(Beginning of Data for analysis)
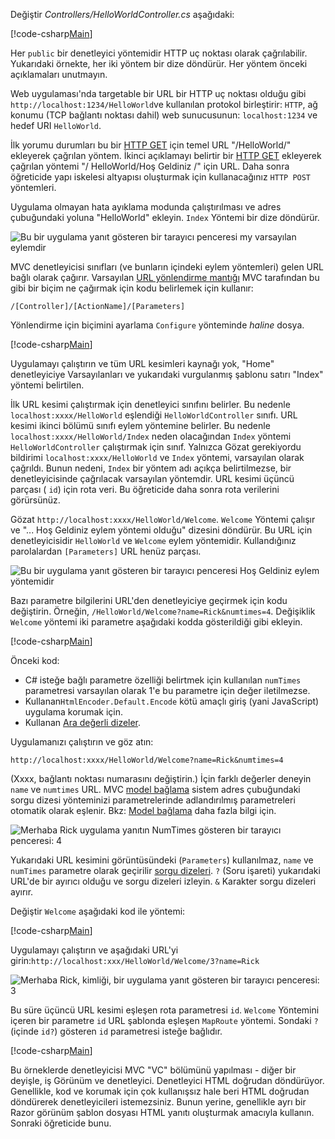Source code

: Değiştir *Controllers/HelloWorldController.cs* aşağıdaki:

[!code-csharp[Main](../../tutorials/first-mvc-app/start-mvc/sample/MvcMovie/Controllers/HelloWorldController.cs?name=snippet_1)]

Her `public` bir denetleyici yöntemidir HTTP uç noktası olarak çağrılabilir. Yukarıdaki örnekte, her iki yöntem bir dize döndürür.  Her yöntem önceki açıklamaları unutmayın.

Web uygulaması'nda targetable bir URL bir HTTP uç noktası olduğu gibi `http://localhost:1234/HelloWorld`ve kullanılan protokol birleştirir: `HTTP`, ağ konumu (TCP bağlantı noktası dahil) web sunucusunun: `localhost:1234` ve hedef URI `HelloWorld`.

İlk yorumu durumları bu bir [HTTP GET](https://www.w3schools.com/tags/ref_httpmethods.asp) için temel URL "/HelloWorld/" ekleyerek çağrılan yöntem. İkinci açıklamayı belirtir bir [HTTP GET](http://www.w3.org/Protocols/rfc2616/rfc2616-sec9.html) ekleyerek çağrılan yöntemi "/ HelloWorld/Hoş Geldiniz /" için URL. Daha sonra öğreticide yapı iskelesi altyapısı oluşturmak için kullanacağınız `HTTP POST` yöntemleri.

Uygulama olmayan hata ayıklama modunda çalıştırılması ve adres çubuğundaki yoluna "HelloWorld" ekleyin. `Index` Yöntemi bir dize döndürür.

![Bu bir uygulama yanıt gösteren bir tarayıcı penceresi my varsayılan eylemdir](../../tutorials/first-mvc-app/adding-controller/_static/hell1.png)

MVC denetleyicisi sınıfları (ve bunların içindeki eylem yöntemleri) gelen URL bağlı olarak çağırır. Varsayılan [URL yönlendirme mantığı](../../mvc/controllers/routing.md) MVC tarafından bu gibi bir biçim ne çağırmak için kodu belirlemek için kullanır:

`/[Controller]/[ActionName]/[Parameters]`

Yönlendirme için biçimini ayarlama `Configure` yönteminde *haline* dosya.

[!code-csharp[Main](../../tutorials/first-mvc-app/start-mvc/sample/MvcMovie/Startup.cs?name=snippet_1&highlight=5)]

Uygulamayı çalıştırın ve tüm URL kesimleri kaynağı yok, "Home" denetleyiciye Varsayılanları ve yukarıdaki vurgulanmış şablonu satırı "Index" yöntemi belirtilen.

İlk URL kesimi çalıştırmak için denetleyici sınıfını belirler. Bu nedenle `localhost:xxxx/HelloWorld` eşlendiği `HelloWorldController` sınıfı. URL kesimi ikinci bölümü sınıfı eylem yöntemine belirler. Bu nedenle `localhost:xxxx/HelloWorld/Index` neden olacağından `Index` yöntemi `HelloWorldController` çalıştırmak için sınıf. Yalnızca Gözat gerekiyordu bildirimi `localhost:xxxx/HelloWorld` ve `Index` yöntemi, varsayılan olarak çağrıldı. Bunun nedeni, `Index` bir yöntem adı açıkça belirtilmezse, bir denetleyicisinde çağrılacak varsayılan yöntemdir. URL kesimi üçüncü parçası ( `id`) için rota veri. Bu öğreticide daha sonra rota verilerini görürsünüz.

Gözat `http://localhost:xxxx/HelloWorld/Welcome`. `Welcome` Yöntemi çalışır ve "... Hoş Geldiniz eylem yöntemi olduğu" dizesini döndürür. Bu URL için denetleyicisidir `HelloWorld` ve `Welcome` eylem yöntemidir. Kullandığınız parolalardan `[Parameters]` URL henüz parçası.

![Bu bir uygulama yanıt gösteren bir tarayıcı penceresi Hoş Geldiniz eylem yöntemidir](../../tutorials/first-mvc-app/adding-controller/_static/welcome.png)

Bazı parametre bilgilerini URL'den denetleyiciye geçirmek için kodu değiştirin. Örneğin, `/HelloWorld/Welcome?name=Rick&numtimes=4`. Değişiklik `Welcome` yöntemi iki parametre aşağıdaki kodda gösterildiği gibi ekleyin. 

[!code-csharp[Main](../../tutorials/first-mvc-app/start-mvc/sample/MvcMovie/Controllers/HelloWorldController.cs?name=snippet_2)]

Önceki kod:

* C# isteğe bağlı parametre özelliği belirtmek için kullanılan `numTimes` parametresi varsayılan olarak 1'e bu parametre için değer iletilmezse.
* Kullanan`HtmlEncoder.Default.Encode` kötü amaçlı giriş (yani JavaScript) uygulama korumak için. 
* Kullanan [Ara değerli dizeler](https://docs.microsoft.com/dotnet/articles/csharp/language-reference/keywords/interpolated-strings).

Uygulamanızı çalıştırın ve göz atın:

   `http://localhost:xxxx/HelloWorld/Welcome?name=Rick&numtimes=4`

(Xxxx, bağlantı noktası numarasını değiştirin.) İçin farklı değerler deneyin `name` ve `numtimes` URL. MVC [model bağlama](../../mvc/models/model-binding.md) sistem adres çubuğundaki sorgu dizesi yönteminizi parametrelerinde adlandırılmış parametreleri otomatik olarak eşlenir. Bkz: [Model bağlama](../../mvc/models/model-binding.md) daha fazla bilgi için.

![Merhaba Rick uygulama yanıtın NumTimes gösteren bir tarayıcı penceresi: 4](../../tutorials/first-mvc-app/adding-controller/_static/rick4.png)

Yukarıdaki URL kesimini görüntüsündeki (`Parameters`) kullanılmaz, `name` ve `numTimes` parametre olarak geçirilir [sorgu dizeleri](https://wikipedia.org/wiki/Query_string). `?` (Soru işareti) yukarıdaki URL'de bir ayırıcı olduğu ve sorgu dizeleri izleyin. `&` Karakter sorgu dizeleri ayırır.

Değiştir `Welcome` aşağıdaki kod ile yöntemi:

[!code-csharp[Main](../../tutorials/first-mvc-app/start-mvc/sample/MvcMovie/Controllers/HelloWorldController.cs?name=snippet_3)]

Uygulamayı çalıştırın ve aşağıdaki URL'yi girin:`http://localhost:xxx/HelloWorld/Welcome/3?name=Rick`

![Merhaba Rick, kimliği, bir uygulama yanıt gösteren bir tarayıcı penceresi: 3](../../tutorials/first-mvc-app/adding-controller/_static/rick_routedata.png)

Bu süre üçüncü URL kesimi eşleşen rota parametresi `id`. `Welcome` Yöntemini içeren bir parametre `id` URL şablonda eşleşen `MapRoute` yöntemi. Sondaki `?` (içinde `id?`) gösteren `id` parametresi isteğe bağlıdır.

[!code-csharp[Main](../../tutorials/first-mvc-app/start-mvc/sample/MvcMovie/Startup.cs?name=snippet_1&highlight=5)]

Bu örneklerde denetleyicisi MVC "VC" bölümünü yapılması - diğer bir deyişle, iş Görünüm ve denetleyici. Denetleyici HTML doğrudan döndürüyor. Genellikle, kod ve korumak için çok kullanışsız hale beri HTML doğrudan döndürerek denetleyicileri istemezsiniz. Bunun yerine, genellikle ayrı bir Razor görünüm şablon dosyası HTML yanıtı oluşturmak amacıyla kullanın. Sonraki öğreticide bunu.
(End of Data for analysis)
Task item: In the records above, retype exactly the lines from the one with "Uygulamayı çalıştırın ve aşağıdaki" through the last one.

Exercise solution:
Uygulamayı çalıştırın ve aşağıdaki URL'yi girin:`http://localhost:xxx/HelloWorld/Welcome/3?name=Rick`

![Merhaba Rick, kimliği, bir uygulama yanıt gösteren bir tarayıcı penceresi: 3](../../tutorials/first-mvc-app/adding-controller/_static/rick_routedata.png)

Bu süre üçüncü URL kesimi eşleşen rota parametresi `id`. `Welcome` Yöntemini içeren bir parametre `id` URL şablonda eşleşen `MapRoute` yöntemi. Sondaki `?` (içinde `id?`) gösteren `id` parametresi isteğe bağlıdır.

[!code-csharp[Main](../../tutorials/first-mvc-app/start-mvc/sample/MvcMovie/Startup.cs?name=snippet_1&highlight=5)]

Bu örneklerde denetleyicisi MVC "VC" bölümünü yapılması - diğer bir deyişle, iş Görünüm ve denetleyici. Denetleyici HTML doğrudan döndürüyor. Genellikle, kod ve korumak için çok kullanışsız hale beri HTML doğrudan döndürerek denetleyicileri istemezsiniz. Bunun yerine, genellikle ayrı bir Razor görünüm şablon dosyası HTML yanıtı oluşturmak amacıyla kullanın. Sonraki öğreticide bunu.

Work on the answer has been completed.